Kepada Mas caly, penulis sempat mengungkapkan keluhan tentang mata pelajaran olahraga/PJOK. Anak-anak penulis, nampaknya di rumah tekun membaca buku paket PJOK menjelang asesmen. Terpampang di sampul buku itu logo Kurikulum Merdeka.

Mereka begitu kuatir dalam asesmen tertulisnya tidak dapat mengerjakan soal dengan benar. Namun demikian, mereka barangkali santai-santai saja saat tidak mampu berolahraga dengan baik, bahkan mungkin mengikutipun tidak semangat.

Isi bukunya juga tidak main-main lho, penuh teori olahraga. Gerak locomotor, non locomotor, manipulative, berikut contoh gerakannya dibabar habis seakan-akan membekali si anak untuk menjadi guru olahraga. Menanggapi keluhan penulis, nampaknya Mas Caly merasa prihatin, karena tujuan menginternalisasi literasi gerak pada anak mengalami pembelokan sekedar membangun pengetahuan olahraga.
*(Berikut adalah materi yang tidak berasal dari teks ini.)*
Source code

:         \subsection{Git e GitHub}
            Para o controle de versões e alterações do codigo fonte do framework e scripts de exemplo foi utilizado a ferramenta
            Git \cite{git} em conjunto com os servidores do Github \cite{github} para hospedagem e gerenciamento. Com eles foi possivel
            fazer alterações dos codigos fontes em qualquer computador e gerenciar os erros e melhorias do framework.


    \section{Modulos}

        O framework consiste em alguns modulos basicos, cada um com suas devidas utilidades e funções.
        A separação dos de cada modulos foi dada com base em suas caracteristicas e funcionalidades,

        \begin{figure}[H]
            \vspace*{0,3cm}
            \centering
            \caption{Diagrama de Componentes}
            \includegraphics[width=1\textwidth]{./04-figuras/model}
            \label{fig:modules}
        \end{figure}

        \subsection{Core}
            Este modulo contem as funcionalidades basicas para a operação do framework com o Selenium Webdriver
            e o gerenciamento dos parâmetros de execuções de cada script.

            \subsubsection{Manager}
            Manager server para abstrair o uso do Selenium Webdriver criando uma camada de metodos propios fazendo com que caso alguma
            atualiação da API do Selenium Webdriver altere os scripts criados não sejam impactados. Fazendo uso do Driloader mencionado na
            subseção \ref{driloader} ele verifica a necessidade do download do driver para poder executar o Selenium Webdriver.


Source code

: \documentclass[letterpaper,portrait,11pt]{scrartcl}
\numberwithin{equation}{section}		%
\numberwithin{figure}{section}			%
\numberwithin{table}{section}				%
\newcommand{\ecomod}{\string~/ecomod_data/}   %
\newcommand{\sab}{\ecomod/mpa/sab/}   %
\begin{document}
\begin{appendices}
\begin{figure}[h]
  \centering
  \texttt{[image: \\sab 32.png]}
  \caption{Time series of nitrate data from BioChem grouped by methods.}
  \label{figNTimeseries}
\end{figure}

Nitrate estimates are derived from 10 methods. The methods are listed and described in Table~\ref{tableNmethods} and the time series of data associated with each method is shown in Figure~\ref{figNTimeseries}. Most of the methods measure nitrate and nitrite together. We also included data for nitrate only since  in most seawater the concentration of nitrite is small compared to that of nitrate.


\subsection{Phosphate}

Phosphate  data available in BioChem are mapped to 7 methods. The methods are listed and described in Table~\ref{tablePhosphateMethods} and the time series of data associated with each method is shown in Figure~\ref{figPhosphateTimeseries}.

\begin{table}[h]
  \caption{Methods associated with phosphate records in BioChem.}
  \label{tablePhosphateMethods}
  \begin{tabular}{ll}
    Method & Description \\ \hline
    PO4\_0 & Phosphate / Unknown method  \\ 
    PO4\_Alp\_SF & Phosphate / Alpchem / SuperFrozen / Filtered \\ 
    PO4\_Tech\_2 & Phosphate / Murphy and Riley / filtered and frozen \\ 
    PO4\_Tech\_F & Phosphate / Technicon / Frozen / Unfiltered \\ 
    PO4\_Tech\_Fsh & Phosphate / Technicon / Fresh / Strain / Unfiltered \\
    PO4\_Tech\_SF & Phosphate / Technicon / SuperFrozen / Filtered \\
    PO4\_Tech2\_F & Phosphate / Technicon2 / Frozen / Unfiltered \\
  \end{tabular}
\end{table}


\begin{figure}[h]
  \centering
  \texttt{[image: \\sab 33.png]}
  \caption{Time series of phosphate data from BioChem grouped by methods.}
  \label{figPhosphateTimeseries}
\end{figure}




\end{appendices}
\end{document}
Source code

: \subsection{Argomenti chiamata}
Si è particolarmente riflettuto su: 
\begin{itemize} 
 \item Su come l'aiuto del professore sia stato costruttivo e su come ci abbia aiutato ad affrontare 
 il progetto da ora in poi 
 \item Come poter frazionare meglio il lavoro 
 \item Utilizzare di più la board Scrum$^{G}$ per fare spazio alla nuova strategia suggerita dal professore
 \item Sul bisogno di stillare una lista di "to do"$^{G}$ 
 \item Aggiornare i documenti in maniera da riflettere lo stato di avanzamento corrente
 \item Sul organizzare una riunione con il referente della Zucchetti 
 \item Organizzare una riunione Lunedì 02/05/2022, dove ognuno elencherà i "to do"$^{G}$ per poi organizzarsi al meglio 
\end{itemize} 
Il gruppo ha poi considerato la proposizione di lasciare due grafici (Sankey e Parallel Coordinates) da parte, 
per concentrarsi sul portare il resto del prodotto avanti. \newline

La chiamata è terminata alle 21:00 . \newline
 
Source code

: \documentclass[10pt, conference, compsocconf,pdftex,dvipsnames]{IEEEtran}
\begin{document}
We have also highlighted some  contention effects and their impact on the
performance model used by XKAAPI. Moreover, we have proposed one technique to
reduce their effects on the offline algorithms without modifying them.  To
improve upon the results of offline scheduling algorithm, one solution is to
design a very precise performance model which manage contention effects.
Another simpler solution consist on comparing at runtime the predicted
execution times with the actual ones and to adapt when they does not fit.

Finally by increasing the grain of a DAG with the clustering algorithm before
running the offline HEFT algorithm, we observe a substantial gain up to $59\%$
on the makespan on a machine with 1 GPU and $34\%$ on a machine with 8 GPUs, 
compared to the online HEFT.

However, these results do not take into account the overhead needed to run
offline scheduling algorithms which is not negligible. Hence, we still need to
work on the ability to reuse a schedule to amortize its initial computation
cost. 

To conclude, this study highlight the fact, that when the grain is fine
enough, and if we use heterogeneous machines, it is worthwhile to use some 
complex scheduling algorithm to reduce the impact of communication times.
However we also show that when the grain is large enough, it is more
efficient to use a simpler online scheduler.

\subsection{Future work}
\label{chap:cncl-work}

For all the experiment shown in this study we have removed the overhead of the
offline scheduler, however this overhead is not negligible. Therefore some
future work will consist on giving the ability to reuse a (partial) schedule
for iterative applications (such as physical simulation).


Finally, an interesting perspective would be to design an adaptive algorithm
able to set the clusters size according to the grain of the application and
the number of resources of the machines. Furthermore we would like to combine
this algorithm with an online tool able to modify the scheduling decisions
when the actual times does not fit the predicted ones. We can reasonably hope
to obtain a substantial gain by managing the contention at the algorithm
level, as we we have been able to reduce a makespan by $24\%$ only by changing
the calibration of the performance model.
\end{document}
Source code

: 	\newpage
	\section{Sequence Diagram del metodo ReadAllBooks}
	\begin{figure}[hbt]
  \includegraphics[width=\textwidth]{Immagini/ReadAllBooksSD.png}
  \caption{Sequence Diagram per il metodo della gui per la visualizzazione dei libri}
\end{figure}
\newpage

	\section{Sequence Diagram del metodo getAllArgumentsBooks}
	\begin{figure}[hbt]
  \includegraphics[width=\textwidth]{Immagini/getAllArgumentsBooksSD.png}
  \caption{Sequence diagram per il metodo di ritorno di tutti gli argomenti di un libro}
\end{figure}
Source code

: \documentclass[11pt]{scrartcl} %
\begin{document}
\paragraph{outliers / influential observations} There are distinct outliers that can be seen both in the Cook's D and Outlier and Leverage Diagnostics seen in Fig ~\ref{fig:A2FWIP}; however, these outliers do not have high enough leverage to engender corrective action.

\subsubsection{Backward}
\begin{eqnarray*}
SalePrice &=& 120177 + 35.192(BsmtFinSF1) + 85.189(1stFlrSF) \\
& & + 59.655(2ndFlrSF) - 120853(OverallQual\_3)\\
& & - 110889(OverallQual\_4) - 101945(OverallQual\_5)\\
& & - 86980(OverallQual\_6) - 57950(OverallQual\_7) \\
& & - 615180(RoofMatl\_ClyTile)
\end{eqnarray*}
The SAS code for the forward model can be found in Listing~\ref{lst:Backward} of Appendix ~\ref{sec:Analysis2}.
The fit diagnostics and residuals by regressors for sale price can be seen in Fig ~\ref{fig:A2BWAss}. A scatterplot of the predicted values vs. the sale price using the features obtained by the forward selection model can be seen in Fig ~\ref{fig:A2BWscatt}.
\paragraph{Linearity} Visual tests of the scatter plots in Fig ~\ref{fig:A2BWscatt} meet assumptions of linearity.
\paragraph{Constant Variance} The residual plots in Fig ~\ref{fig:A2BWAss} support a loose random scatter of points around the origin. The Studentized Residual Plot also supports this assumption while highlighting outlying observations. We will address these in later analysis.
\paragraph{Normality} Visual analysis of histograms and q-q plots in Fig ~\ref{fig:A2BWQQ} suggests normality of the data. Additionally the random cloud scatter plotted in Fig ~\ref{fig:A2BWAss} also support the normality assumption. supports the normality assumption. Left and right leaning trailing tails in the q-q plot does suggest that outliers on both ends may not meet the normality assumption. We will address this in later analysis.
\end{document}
Keluhan senada pernah penulis sampaikan kepada Pak Iwan Syahril, saat beliau masih menjadi Dirjen PAUD Dasmen Kemdikbudristek. “Waduh, seharusnya kalau sudah Kurikulum Merdeka, olahraga di sekolah itu semua praktik bukan teori,” demikian kurang lebih tanggapan beliau bernada prihatin.

Senam Anak Indonesia Hebat

Mendikdasmen Abdul Mu’ti mengawali tugasnya dengan gebrakan massif untuk mengimlementasikan Senam Anak Indonesia Hebat (SAIH). Penulis menangkap maksud Pak Mu’ti menggunakan Senam Anak Indonesia Hebat sebagai salah satu pendekatan untuk membekali anak anak dengan literasi gerak.

Senam pagi di sekolah bukanlah hal yang baru. Pada zaman Presiden Soeharto setiap sekolah wajib melaksanakan Senam Kesegaran Jasmani (SKJ) secara rutin seminggu sekali. Penulis yang bersekolah SD hingga SMA di zaman orde baru, bahkan hingga saat ini masih hafal irama pengiring senam SKJ 1988.

Balatentara Jepang selama pendudukannya di Indonesia juga mewajibkan pelajar melakukan senam taiso di sekolah. Senam juga menjadi bagian aksi dari Gerakan Sekolah Sehat (GSS) di zaman Menteri Nadiem Makarim.

Semua Menteri Pendidikan Indonesia dari masa ke masa, pasti sadar pentingnya olahraga bagi anak-anak Indonesia. UNESCO dan  Kementerian Pendidikan dan Kebudayaan (Kemendikbud) Indonesia, sejak dahulu tegas menyatakan pentingnya literasi jasmani.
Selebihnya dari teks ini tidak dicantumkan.